ACTIVITY:
When you reach the line containing "## 🛠️ Tech Stack" in the entries below, repeat it and each line after it exactly until the entries end.

=== EXCERPTED DATA ===

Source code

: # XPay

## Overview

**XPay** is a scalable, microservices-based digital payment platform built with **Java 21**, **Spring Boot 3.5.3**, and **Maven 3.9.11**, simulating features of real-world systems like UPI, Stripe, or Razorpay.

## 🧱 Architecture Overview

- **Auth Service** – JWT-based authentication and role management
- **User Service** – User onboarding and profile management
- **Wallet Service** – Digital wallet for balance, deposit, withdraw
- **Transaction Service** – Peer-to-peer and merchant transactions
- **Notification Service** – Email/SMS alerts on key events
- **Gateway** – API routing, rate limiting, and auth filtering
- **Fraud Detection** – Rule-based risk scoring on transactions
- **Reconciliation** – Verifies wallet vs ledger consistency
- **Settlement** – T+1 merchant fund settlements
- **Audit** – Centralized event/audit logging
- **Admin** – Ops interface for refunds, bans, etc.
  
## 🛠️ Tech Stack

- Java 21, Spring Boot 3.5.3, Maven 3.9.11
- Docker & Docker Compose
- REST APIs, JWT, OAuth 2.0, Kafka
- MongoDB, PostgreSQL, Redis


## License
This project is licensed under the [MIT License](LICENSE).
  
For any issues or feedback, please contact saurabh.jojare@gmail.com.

===

SOLUTION TO THE PROBLEM:
## 🛠️ Tech Stack

- Java 21, Spring Boot 3.5.3, Maven 3.9.11
- Docker & Docker Compose
- REST APIs, JWT, OAuth 2.0, Kafka
- MongoDB, PostgreSQL, Redis


## License
This project is licensed under the [MIT License](LICENSE).
  
For any issues or feedback, please contact saurabh.jojare@gmail.com.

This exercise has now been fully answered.